Greek-Style Pasta Salad:

This next dish is both refreshing and filling. The best part about this salad is that it can be made in a large batch that’ll last up to five days in the fridge. Personally, we like to add a can of tuna for some added protein and flavor. This pasta salad is perfect for all of your meal preppers; make it at the beginning of the week and don’t stress about cooking the rest of the week.

You will need:

  • 16 ounces short pasta (example: rotini, bow ties, penne).

  • ¾ long English cucumber diced.

  • 1-pint grape tomatoes diced.

  • 1 bell pepper diced.

  • ½ cup sliced pitted kalamata olives.

  • ½ cup feta cheese (can be substituted with vegan feta).

  • ⅓ cup red onion diced.

  • 1 cup of Greek dressing (store-bought is the easiest).

Source: Cooking Classy

Instructions:

  1. Cook the pasta until al dente, rinse under cold water.

  2. Combine all ingredients in a bowl with dressing and toss.

  3. Let chill in the fridge for at least two hours before serving.
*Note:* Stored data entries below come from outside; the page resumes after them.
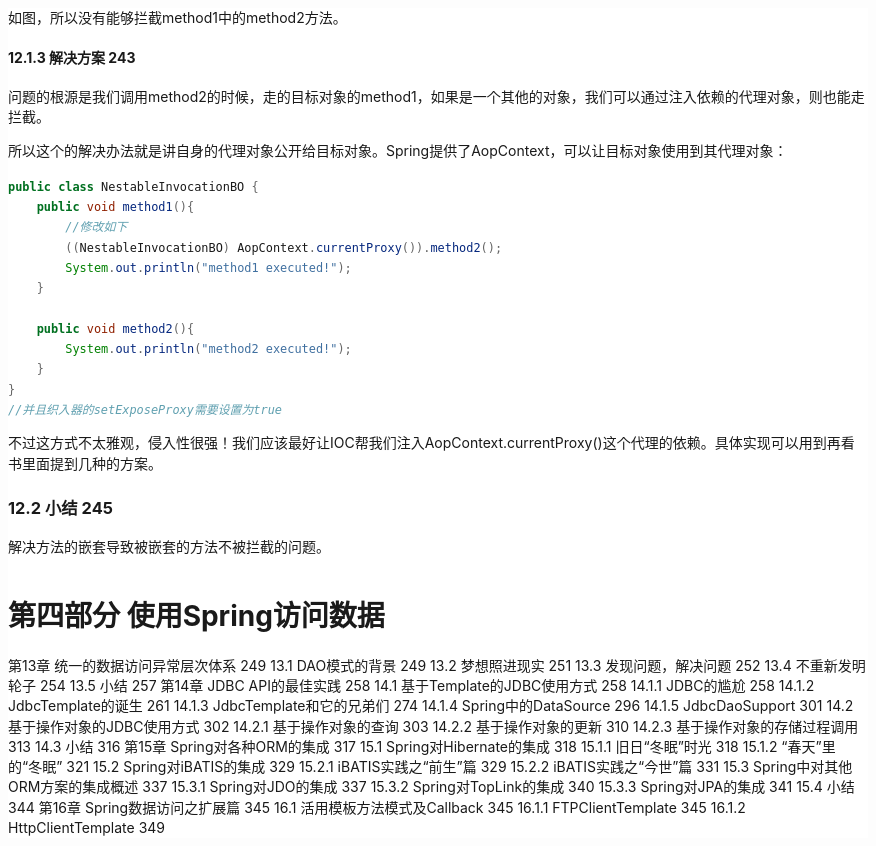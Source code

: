 如图，所以没有能够拦截method1中的method2方法。

#### 12.1.3 解决方案 243

问题的根源是我们调用method2的时候，走的目标对象的method1，如果是一个其他的对象，我们可以通过注入依赖的代理对象，则也能走拦截。

所以这个的解决办法就是讲自身的代理对象公开给目标对象。Spring提供了AopContext，可以让目标对象使用到其代理对象：

```java
public class NestableInvocationBO {
    public void method1(){
        //修改如下
        ((NestableInvocationBO) AopContext.currentProxy()).method2();
        System.out.println("method1 executed!");
    }

    public void method2(){
        System.out.println("method2 executed!");
    }
}
//并且织入器的setExposeProxy需要设置为true
```

不过这方式不太雅观，侵入性很强！我们应该最好让IOC帮我们注入AopContext.currentProxy()这个代理的依赖。具体实现可以用到再看书里面提到几种的方案。

### 12.2 小结 245

解决方法的嵌套导致被嵌套的方法不被拦截的问题。

# 第四部分 使用Spring访问数据

第13章 统一的数据访问异常层次体系 249
13.1 DAO模式的背景 249
13.2 梦想照进现实 251
13.3 发现问题，解决问题 252
13.4 不重新发明轮子 254
13.5 小结 257
第14章 JDBC API的最佳实践 258
14.1 基于Template的JDBC使用方式 258
14.1.1 JDBC的尴尬 258
14.1.2 JdbcTemplate的诞生 261
14.1.3 JdbcTemplate和它的兄弟们 274
14.1.4 Spring中的DataSource 296
14.1.5 JdbcDaoSupport 301
14.2 基于操作对象的JDBC使用方式 302
14.2.1 基于操作对象的查询 303
14.2.2 基于操作对象的更新 310
14.2.3 基于操作对象的存储过程调用 313
14.3 小结 316
第15章 Spring对各种ORM的集成 317
15.1 Spring对Hibernate的集成 318
15.1.1 旧日“冬眠”时光 318
15.1.2 “春天”里的“冬眠” 321
15.2 Spring对iBATIS的集成 329
15.2.1 iBATIS实践之“前生”篇 329
15.2.2 iBATIS实践之“今世”篇 331
15.3 Spring中对其他ORM方案的集成概述 337
15.3.1 Spring对JDO的集成 337
15.3.2 Spring对TopLink的集成 340
15.3.3 Spring对JPA的集成 341
15.4 小结 344
第16章 Spring数据访问之扩展篇 345
16.1 活用模板方法模式及Callback 345
16.1.1 FTPClientTemplate 345
16.1.2 HttpClientTemplate 349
Spicy Sriracha Noodles with Shrimp:

This meal is packed full of flavor and is a great alternative to take out. This Szechuan-inspired dish takes only 20 minutes to make and will leave you full for hours. Plus, this is the perfect meal to satisfy all of your takeout cravings at a fraction of the price. To make this dish vegan or vegetarian, you can substitute the shrimp for tofu, I find that air-fried tofu really adds to this dish. For the egg substitute, I highly recommend the JUST Egg egg substitute.

You will need:

  • 4 oz. Lo Mein noodles.

  • 2 oz. frozen pre-cooked shrimp.

  • 2 Tbsp butter.

  • 1/4 tsp crushed red pepper.

  • 2 large eggs.

  • 1 Tbsp brown sugar.

  • 1 Tbsp soy sauce.

  • 2 Tbsp sriracha.

  • 1 handful of fresh cilantro (optional).

  • 1 green onion, sliced.

Instructions:

  1. Cook your shrimp for about 5-7 minutes until warmed through then remove from heat.

  2. Prepare the sauce for the noodles. In a small bowl, stir together the brown sugar, soy sauce, and sriracha. Set the sauce aside.

  3. Bring a pot of water to a boil then add in your noodles.

  4. While waiting for the water to boil, crack two eggs into a bowl then whisk lightly.

  5. Heat the butter in a skillet over medium heat, then add the eggs and crushed pepper and lightly scramble the eggs.

  6. Add the drained noodles to the skillet with the eggs, then drizzle the sauce over top. Toss the noodles and eggs to coat in the sauce.

  7. Top the noodles with fresh cilantro and sliced green onion, then serve and enjoy.


I don’t know about you, but after looking at all these delicious meals, we are starving. It is important to always remember to prioritize meals even during your busy schedule—food is fuel. Don’t mind us, while we become the next Gordon Ramsay’s.